Well, to tell you the truth I was planning to publish that post on my Citrix blog on my last day. My new team had requested I write the post as part of our “official communication plan” about my separation from the company and approved my words in advance. After I finished delivering all of my program plans and other details to help them / Citrix move forward, I received an email thanking me for my service at the company and letting me know that they decided not to allow me to publish the post I wrote after all. This is what I was planning to post:

Community Friends,
Today with mixed feelings I am turning the proverbial page to a new chapter in my career:  I am parting ways with Citrix.
During my eight-year tenure at Citrix, I’ve had the opportunity to work with and contribute to several internal and external organizations and meet smart, inspiring people around the world. 
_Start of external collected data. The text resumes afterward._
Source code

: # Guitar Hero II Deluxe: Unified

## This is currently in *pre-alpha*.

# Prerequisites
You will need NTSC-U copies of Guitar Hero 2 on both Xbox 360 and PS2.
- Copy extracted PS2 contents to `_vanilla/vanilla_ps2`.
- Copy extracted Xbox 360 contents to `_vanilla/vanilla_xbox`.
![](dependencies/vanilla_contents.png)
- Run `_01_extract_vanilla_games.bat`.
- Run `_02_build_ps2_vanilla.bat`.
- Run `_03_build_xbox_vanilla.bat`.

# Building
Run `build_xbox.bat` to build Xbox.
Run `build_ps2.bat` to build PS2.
Although each segment of my career has brought me exciting challenges, interesting experiences, strong friendships, and notable memories, no role has been as rewarding as the one I crafted and have held for the past five years, and no goal has felt as close to my life’s work: to foster and empower our community, and to envision, develop, drive, and grow the Citrix Community Programs from grassroots to world-class. 
I feel lucky to have had the opportunity to define and fill this role for the past few years, most of all because I’ve had the pleasure of meeting and working with many of you, both in person and online, and getting to know you even better through your amazing professional contributions. I hope to cross paths with you again in the near future.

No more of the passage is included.